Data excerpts
=== Begin Enclosure ===

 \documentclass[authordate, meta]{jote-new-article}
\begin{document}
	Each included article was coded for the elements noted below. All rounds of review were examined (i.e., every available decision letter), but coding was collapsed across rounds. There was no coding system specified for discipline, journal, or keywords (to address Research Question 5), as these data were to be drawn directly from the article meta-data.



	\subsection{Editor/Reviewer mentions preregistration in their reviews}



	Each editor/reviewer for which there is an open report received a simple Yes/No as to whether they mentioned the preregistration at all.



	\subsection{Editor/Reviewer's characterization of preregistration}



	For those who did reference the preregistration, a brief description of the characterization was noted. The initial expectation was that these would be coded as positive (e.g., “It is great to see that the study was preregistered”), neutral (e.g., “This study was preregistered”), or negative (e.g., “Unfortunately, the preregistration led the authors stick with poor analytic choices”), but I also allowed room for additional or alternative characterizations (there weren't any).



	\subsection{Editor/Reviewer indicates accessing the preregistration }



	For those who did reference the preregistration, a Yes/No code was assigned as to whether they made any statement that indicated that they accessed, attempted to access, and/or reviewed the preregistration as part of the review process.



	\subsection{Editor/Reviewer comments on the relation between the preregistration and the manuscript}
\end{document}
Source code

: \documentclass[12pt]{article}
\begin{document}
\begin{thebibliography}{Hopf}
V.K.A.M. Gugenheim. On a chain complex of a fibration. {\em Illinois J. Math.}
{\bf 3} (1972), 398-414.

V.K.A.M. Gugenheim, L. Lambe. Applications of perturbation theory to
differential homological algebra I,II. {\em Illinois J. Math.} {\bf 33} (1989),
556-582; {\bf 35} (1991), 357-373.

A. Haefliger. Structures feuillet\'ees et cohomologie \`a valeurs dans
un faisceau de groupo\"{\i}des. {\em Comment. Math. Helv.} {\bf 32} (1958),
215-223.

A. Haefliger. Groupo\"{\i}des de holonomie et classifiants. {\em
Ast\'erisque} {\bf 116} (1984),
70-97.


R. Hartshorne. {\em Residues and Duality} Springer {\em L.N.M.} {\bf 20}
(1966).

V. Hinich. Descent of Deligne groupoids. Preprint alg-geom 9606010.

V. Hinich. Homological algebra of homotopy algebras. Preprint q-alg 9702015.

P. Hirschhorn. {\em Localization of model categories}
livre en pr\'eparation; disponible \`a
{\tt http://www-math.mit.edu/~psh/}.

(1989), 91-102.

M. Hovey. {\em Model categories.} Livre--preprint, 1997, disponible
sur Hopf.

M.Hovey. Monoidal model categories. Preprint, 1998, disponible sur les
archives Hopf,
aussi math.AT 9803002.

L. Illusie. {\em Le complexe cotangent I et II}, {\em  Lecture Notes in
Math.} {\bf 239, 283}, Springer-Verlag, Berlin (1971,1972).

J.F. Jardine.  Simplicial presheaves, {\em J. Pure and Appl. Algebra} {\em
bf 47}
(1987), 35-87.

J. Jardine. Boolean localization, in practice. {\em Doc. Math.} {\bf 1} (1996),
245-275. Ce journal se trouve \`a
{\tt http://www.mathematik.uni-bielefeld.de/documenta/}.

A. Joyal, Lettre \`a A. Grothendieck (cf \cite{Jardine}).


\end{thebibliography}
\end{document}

=== End Enclosure ===

- REQUIREMENT -
Repeat the data precisely, line by line.

- EXERCISE RESPONSE -
 \documentclass[authordate, meta]{jote-new-article}
\begin{document}
	Each included article was coded for the elements noted below. All rounds of review were examined (i.e., every available decision letter), but coding was collapsed across rounds. There was no coding system specified for discipline, journal, or keywords (to address Research Question 5), as these data were to be drawn directly from the article meta-data.



	\subsection{Editor/Reviewer mentions preregistration in their reviews}



	Each editor/reviewer for which there is an open report received a simple Yes/No as to whether they mentioned the preregistration at all.



	\subsection{Editor/Reviewer's characterization of preregistration}



	For those who did reference the preregistration, a brief description of the characterization was noted. The initial expectation was that these would be coded as positive (e.g., “It is great to see that the study was preregistered”), neutral (e.g., “This study was preregistered”), or negative (e.g., “Unfortunately, the preregistration led the authors stick with poor analytic choices”), but I also allowed room for additional or alternative characterizations (there weren't any).



	\subsection{Editor/Reviewer indicates accessing the preregistration }



	For those who did reference the preregistration, a Yes/No code was assigned as to whether they made any statement that indicated that they accessed, attempted to access, and/or reviewed the preregistration as part of the review process.



	\subsection{Editor/Reviewer comments on the relation between the preregistration and the manuscript}
\end{document}
Source code

: \documentclass[12pt]{article}
\begin{document}
\begin{thebibliography}{Hopf}
V.K.A.M. Gugenheim. On a chain complex of a fibration. {\em Illinois J. Math.}
{\bf 3} (1972), 398-414.

V.K.A.M. Gugenheim, L. Lambe. Applications of perturbation theory to
differential homological algebra I,II. {\em Illinois J. Math.} {\bf 33} (1989),
556-582; {\bf 35} (1991), 357-373.

A. Haefliger. Structures feuillet\'ees et cohomologie \`a valeurs dans
un faisceau de groupo\"{\i}des. {\em Comment. Math. Helv.} {\bf 32} (1958),
215-223.

A. Haefliger. Groupo\"{\i}des de holonomie et classifiants. {\em
Ast\'erisque} {\bf 116} (1984),
70-97.


R. Hartshorne. {\em Residues and Duality} Springer {\em L.N.M.} {\bf 20}
(1966).

V. Hinich. Descent of Deligne groupoids. Preprint alg-geom 9606010.

V. Hinich. Homological algebra of homotopy algebras. Preprint q-alg 9702015.

P. Hirschhorn. {\em Localization of model categories}
livre en pr\'eparation; disponible \`a
{\tt http://www-math.mit.edu/~psh/}.

(1989), 91-102.

M. Hovey. {\em Model categories.} Livre--preprint, 1997, disponible
sur Hopf.

M.Hovey. Monoidal model categories. Preprint, 1998, disponible sur les
archives Hopf,
aussi math.AT 9803002.

L. Illusie. {\em Le complexe cotangent I et II}, {\em  Lecture Notes in
Math.} {\bf 239, 283}, Springer-Verlag, Berlin (1971,1972).

J.F. Jardine.  Simplicial presheaves, {\em J. Pure and Appl. Algebra} {\em
bf 47}
(1987), 35-87.

J. Jardine. Boolean localization, in practice. {\em Doc. Math.} {\bf 1} (1996),
245-275. Ce journal se trouve \`a
{\tt http://www.mathematik.uni-bielefeld.de/documenta/}.

A. Joyal, Lettre \`a A. Grothendieck (cf \cite{Jardine}).


\end{thebibliography}
\end{document}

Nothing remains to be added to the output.